_REQUIRED ACTION:_
Reproduce the records precisely. Omit every picture.

Stored dataset items
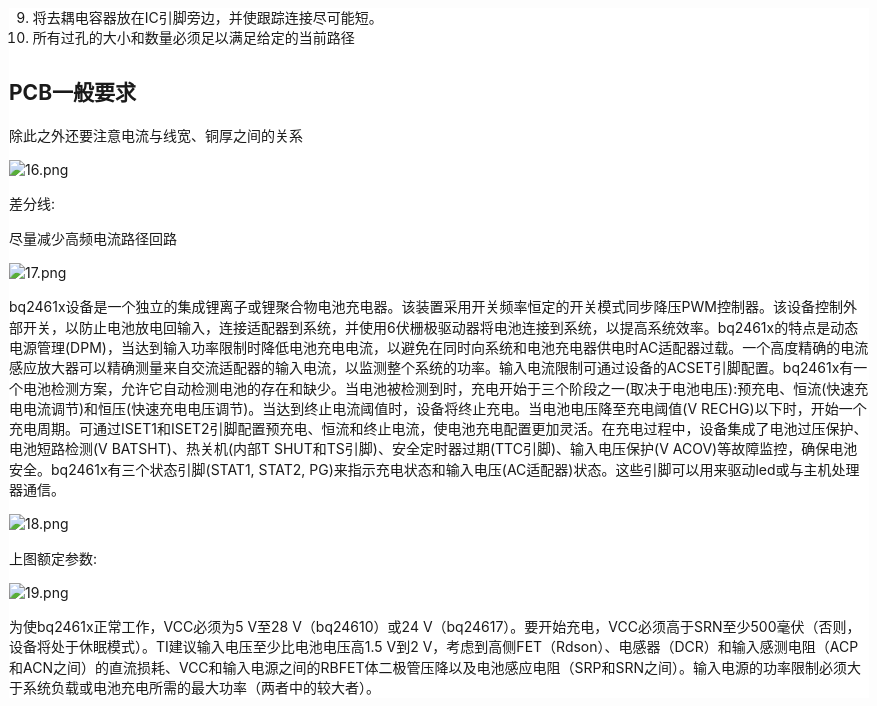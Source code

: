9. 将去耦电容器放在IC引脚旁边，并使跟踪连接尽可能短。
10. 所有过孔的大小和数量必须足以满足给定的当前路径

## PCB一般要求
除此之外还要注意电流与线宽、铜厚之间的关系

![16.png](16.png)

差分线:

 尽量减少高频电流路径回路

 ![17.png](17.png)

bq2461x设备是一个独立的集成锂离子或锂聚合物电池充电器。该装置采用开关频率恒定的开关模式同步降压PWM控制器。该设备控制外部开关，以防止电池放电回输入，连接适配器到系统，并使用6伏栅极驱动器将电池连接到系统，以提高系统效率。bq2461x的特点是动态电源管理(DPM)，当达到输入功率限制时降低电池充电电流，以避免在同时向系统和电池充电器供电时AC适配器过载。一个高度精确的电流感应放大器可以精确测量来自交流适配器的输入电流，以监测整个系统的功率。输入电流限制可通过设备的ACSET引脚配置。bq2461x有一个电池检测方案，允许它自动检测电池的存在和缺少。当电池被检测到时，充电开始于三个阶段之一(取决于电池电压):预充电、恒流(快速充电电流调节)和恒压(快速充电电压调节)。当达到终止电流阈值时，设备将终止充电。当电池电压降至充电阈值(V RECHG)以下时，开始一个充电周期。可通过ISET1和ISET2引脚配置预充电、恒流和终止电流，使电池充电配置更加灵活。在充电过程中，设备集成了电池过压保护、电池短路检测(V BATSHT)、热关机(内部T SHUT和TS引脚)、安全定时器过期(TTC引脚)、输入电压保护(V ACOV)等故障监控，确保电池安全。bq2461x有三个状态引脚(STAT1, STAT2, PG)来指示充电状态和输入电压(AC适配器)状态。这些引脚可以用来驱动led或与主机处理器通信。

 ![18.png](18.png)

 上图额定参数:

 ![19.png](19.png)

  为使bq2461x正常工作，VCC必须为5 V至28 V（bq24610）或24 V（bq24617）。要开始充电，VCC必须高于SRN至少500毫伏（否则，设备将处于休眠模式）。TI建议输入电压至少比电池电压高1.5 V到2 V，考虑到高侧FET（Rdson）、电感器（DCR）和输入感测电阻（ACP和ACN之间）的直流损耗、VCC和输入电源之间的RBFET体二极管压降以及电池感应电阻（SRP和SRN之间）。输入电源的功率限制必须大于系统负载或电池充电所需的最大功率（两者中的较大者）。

_EXERCISE RESPONSE:_
Source code

:9. 将去耦电容器放在IC引脚旁边，并使跟踪连接尽可能短。
10. 所有过孔的大小和数量必须足以满足给定的当前路径

## PCB一般要求
除此之外还要注意电流与线宽、铜厚之间的关系

![16.png](16.png)

差分线:

 尽量减少高频电流路径回路

 ![17.png](17.png)

bq2461x设备是一个独立的集成锂离子或锂聚合物电池充电器。该装置采用开关频率恒定的开关模式同步降压PWM控制器。该设备控制外部开关，以防止电池放电回输入，连接适配器到系统，并使用6伏栅极驱动器将电池连接到系统，以提高系统效率。bq2461x的特点是动态电源管理(DPM)，当达到输入功率限制时降低电池充电电流，以避免在同时向系统和电池充电器供电时AC适配器过载。一个高度精确的电流感应放大器可以精确测量来自交流适配器的输入电流，以监测整个系统的功率。输入电流限制可通过设备的ACSET引脚配置。bq2461x有一个电池检测方案，允许它自动检测电池的存在和缺少。当电池被检测到时，充电开始于三个阶段之一(取决于电池电压):预充电、恒流(快速充电电流调节)和恒压(快速充电电压调节)。当达到终止电流阈值时，设备将终止充电。当电池电压降至充电阈值(V RECHG)以下时，开始一个充电周期。可通过ISET1和ISET2引脚配置预充电、恒流和终止电流，使电池充电配置更加灵活。在充电过程中，设备集成了电池过压保护、电池短路检测(V BATSHT)、热关机(内部T SHUT和TS引脚)、安全定时器过期(TTC引脚)、输入电压保护(V ACOV)等故障监控，确保电池安全。bq2461x有三个状态引脚(STAT1, STAT2, PG)来指示充电状态和输入电压(AC适配器)状态。这些引脚可以用来驱动led或与主机处理器通信。

 ![18.png](18.png)

 上图额定参数:

 ![19.png](19.png)

  为使bq2461x正常工作，VCC必须为5 V至28 V（bq24610）或24 V（bq24617）。要开始充电，VCC必须高于SRN至少500毫伏（否则，设备将处于休眠模式）。TI建议输入电压至少比电池电压高1.5 V到2 V，考虑到高侧FET（Rdson）、电感器（DCR）和输入感测电阻（ACP和ACN之间）的直流损耗、VCC和输入电源之间的RBFET体二极管压降以及电池感应电阻（SRP和SRN之间）。输入电源的功率限制必须大于系统负载或电池充电所需的最大功率（两者中的较大者）。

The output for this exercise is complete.